2.1 Analysis of profit and loss account statement:

In this regard, Roast Ltd's income-statement review reveals that the company's revenue have grown between the years of 2017 and 2018 from 2022,000 to 2534,000 pounds (25.32 percent growth), with production costs increasing between 2017 and 2018 from 1055,000 pounds to 90 million pounds (32.23 percent growth). Operating revenues of the Corporation were 60,000 in year 2018. Operating costs, on the other hand, rose from £ 466,000 in 2017 to £ 477,000 in 2018. Operating profits of 127000 and 51000 in 2018 and 2017 were published by Roast Ltd., showing an upwards trend respectively. In 2018 and 2017, the corporation's net income amount was 81000 and 36000, reflecting an improvement in total profitability.

Evaluation of distinct ratios will be beneficial in further efficient interpretation of the corporation's P&L account. Ratio helps to understand the output of the corporation by evaluating the key ties of various items throughout one or more periods of profits. Two equations for the study of Roast Ltd's income statement are as follows:

Gross Profit Ratio:

(GBP'000)

Year-2017

Year-2018

Gross profit

517

544

Net sales

2022

2534

Gross profit Margin = Gross profit/ Net sales x 100

25.57%

21.47%

This is key profitability ratio commonly applied by managers to evaluate business actual fiscal wellness by exhibiting sum remain out of revenue after providing costs incurred against goods sold. Evaluation of the corporation's gross margin (percentage) revealed that the gross margin business gained in year 2018 is 21.47%, which was of 25.57% for year-2017. This suggests that the performance of the corporation to generate gross profits before any operating or non-operating expenses has been decreased over the period.

Operating Profit Ratio: 

(GBP'000)

Year - 2017

Year - 2018

Operating profit

51

127

Net sales

2022

2534

Operating profit ratio= Operating profit/ Net sales x 100

2.52%

5.01%

 

This ratio forms and evaluates relationship among business's operating profits and entire net-revenue obtained though its operations or net-sales figures. It is also a kind of profitability ratio which is expresses generally in percentage form. In 2018 and 2017, the operating ratio in the corporation was 5.01 percent and 2.52 percent. The trend indicates that its operating operations have improved the company's ability to make profits. This basically means that business costs have been reduced and that operational profits have been improved.

Net-Profit Margin ratio:

(GBP'000)

Year - 2017

Year - 2018

Net profit

36

81

Net sales

2022

2534

Net profit ratio = Net Profit / Net Sales

1.78%

3.20%

This ratio expresses a customer relationship between net amount of profits earned by corporation and net sales through its entire business operations. It is more clearly shows corporation's net profitability level and demoted in certain percentage. As shown above, the net profit ratios of the table business in year-2018 and 2017 were 3.2 percent and 1.78 percent. That simply specifies that the degree of net profitability of the organization has been enhanced. Over the time, the aggregate net-margin creation potential of the business has been improved and it would be advantageous in terms of profit opportunity for acquisition purposes.

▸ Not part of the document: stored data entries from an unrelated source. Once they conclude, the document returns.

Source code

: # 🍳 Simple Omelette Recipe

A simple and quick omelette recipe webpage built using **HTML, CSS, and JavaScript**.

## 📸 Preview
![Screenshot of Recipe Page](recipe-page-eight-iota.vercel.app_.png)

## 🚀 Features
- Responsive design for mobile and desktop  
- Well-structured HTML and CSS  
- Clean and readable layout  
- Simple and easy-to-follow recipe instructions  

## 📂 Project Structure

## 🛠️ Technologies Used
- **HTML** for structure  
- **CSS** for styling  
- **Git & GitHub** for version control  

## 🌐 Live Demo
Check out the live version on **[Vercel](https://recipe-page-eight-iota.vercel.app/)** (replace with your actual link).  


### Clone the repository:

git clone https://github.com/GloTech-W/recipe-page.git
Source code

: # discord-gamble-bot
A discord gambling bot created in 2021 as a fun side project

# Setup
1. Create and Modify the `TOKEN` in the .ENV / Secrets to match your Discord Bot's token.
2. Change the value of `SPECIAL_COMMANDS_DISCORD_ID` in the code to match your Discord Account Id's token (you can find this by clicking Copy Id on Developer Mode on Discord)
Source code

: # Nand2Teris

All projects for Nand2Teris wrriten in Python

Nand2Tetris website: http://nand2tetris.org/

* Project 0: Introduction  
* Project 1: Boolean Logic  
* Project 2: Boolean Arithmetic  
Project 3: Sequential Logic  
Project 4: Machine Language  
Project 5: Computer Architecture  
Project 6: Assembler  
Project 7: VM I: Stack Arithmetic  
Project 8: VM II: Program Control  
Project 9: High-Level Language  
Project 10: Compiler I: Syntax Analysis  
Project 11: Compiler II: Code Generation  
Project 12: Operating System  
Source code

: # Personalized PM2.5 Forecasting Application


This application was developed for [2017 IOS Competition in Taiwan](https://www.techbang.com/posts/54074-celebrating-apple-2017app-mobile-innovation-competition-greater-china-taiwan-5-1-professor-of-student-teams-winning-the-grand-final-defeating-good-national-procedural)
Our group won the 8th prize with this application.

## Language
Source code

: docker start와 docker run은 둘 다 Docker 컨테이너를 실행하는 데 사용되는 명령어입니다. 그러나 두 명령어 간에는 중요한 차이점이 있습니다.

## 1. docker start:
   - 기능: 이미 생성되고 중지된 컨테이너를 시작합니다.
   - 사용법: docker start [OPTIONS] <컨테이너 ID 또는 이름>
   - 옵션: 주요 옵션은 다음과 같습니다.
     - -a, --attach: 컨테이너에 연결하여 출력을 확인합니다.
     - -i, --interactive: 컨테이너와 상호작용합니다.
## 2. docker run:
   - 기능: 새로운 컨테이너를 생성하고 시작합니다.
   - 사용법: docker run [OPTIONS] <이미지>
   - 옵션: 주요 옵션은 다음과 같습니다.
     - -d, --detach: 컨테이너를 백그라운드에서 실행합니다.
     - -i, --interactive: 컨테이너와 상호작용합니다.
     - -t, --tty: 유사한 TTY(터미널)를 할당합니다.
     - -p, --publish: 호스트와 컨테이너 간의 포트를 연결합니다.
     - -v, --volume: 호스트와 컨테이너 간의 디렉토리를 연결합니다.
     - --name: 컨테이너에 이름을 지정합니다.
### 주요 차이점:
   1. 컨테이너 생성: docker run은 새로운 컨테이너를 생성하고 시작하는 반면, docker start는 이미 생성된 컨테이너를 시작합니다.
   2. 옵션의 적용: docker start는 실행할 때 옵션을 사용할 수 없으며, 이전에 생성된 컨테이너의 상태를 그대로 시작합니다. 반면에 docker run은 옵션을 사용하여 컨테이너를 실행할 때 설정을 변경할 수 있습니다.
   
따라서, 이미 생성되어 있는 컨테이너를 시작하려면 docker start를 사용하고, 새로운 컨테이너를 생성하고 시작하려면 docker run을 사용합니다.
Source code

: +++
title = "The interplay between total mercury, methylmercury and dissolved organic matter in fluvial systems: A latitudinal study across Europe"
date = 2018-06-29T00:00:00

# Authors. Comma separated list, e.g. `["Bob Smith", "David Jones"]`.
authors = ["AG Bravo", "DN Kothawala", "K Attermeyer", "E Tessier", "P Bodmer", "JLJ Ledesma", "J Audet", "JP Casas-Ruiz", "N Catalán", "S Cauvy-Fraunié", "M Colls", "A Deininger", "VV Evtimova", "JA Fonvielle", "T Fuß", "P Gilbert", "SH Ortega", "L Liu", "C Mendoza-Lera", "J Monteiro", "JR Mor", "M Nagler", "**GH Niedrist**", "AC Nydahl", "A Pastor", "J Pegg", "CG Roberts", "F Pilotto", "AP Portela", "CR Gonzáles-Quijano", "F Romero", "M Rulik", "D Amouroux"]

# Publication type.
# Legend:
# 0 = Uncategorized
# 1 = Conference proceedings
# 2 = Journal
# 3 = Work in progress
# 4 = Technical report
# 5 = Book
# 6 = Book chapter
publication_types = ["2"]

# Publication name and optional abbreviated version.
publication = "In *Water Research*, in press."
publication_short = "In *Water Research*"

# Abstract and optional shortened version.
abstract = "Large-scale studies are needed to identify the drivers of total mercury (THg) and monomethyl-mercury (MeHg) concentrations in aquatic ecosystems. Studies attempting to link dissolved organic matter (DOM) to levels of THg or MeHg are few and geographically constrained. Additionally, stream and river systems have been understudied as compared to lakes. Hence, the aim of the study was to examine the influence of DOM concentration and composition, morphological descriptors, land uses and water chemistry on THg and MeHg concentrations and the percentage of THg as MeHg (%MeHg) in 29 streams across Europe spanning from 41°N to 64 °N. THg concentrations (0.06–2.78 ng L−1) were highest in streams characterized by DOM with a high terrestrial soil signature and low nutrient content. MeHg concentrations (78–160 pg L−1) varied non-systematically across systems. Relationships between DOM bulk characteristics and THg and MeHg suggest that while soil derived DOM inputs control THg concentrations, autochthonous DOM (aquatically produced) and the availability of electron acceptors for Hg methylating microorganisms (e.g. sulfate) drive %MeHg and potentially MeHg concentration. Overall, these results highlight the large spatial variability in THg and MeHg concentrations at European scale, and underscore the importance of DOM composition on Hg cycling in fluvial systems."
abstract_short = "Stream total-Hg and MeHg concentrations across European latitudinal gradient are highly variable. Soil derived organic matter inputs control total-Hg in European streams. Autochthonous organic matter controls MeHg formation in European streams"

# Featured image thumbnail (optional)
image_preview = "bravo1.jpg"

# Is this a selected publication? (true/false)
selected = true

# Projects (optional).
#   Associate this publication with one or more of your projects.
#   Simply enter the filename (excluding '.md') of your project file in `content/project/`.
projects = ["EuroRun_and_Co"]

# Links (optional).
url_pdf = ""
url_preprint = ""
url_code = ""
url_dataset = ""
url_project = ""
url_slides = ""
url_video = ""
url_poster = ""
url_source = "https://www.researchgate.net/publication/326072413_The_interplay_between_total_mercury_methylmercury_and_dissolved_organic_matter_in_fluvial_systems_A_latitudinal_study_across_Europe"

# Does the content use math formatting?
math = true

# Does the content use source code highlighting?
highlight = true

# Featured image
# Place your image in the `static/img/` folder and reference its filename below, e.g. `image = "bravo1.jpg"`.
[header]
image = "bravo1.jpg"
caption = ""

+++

2.2 Statement of financial position:

It has been noted, in this context, that the corporation has made capital expenditure for purchasing property, plants and equipment (PPE) as the PPE cost of the company was raised from £670000 to £996000 in 2017 to 2018, as shown in a review of items listed in the Roast Ltd Statement of Financial position. Another noteworthy aspect is zero cash and cash equivalents stated during 2018 by company while during year2017 it was £ 134,000, which indicates that in 2018, the corporation utilized all cash resources/funds. The current total assets figure was at £ 447000, that in year-2017 was £ 347000. In 2018, the Company has granted no securities, because the equity capital of the corporation is £ 200,000 for both years. Respective organization's overall-retained earnings are £ 660,000 in 2018, which amounted to £ 579 000 in 2016, including income and general reserves or special reserves. So cumulative equity figure rise to £ 860000 from £ 779000.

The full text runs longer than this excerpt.